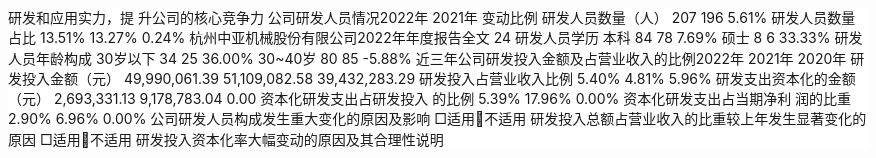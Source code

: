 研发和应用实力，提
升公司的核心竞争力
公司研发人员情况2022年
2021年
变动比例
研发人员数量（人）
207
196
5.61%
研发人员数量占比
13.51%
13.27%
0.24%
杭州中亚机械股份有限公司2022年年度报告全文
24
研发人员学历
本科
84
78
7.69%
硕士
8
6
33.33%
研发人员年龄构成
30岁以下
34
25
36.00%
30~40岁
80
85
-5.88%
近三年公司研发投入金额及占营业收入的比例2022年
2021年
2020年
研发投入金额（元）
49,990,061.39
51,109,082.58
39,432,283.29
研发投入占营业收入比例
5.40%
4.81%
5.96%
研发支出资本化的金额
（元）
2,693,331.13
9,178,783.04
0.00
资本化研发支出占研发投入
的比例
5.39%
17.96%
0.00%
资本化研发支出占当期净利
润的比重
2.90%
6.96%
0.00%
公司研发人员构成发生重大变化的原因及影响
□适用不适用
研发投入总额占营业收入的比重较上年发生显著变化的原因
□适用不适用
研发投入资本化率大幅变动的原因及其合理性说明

.....

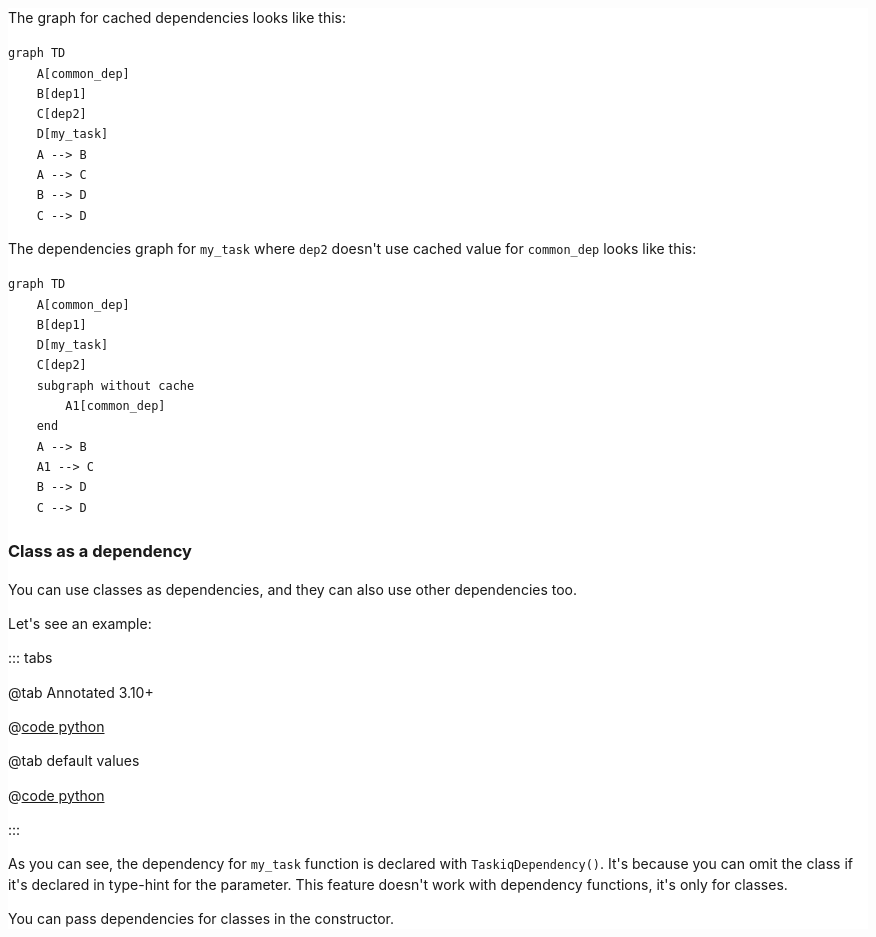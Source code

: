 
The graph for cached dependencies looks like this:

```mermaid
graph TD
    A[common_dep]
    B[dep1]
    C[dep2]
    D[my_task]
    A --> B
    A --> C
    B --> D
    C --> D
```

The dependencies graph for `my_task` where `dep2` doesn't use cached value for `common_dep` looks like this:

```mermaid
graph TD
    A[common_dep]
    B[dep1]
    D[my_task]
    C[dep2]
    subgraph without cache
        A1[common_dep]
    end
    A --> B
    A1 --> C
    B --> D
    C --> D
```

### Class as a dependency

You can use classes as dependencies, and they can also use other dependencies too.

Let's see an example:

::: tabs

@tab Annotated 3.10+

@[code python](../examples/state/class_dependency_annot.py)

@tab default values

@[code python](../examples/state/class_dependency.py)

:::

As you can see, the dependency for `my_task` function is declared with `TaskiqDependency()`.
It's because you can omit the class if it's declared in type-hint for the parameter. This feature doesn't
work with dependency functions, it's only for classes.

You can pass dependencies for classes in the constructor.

.....

**Task objective:**
The lines holding the string "classes" in the listing above are what you should copy out.

**Answer to the problem:**
You can use classes as dependencies, and they can also use other dependencies too.
work with dependency functions, it's only for classes.
You can pass dependencies for classes in the constructor.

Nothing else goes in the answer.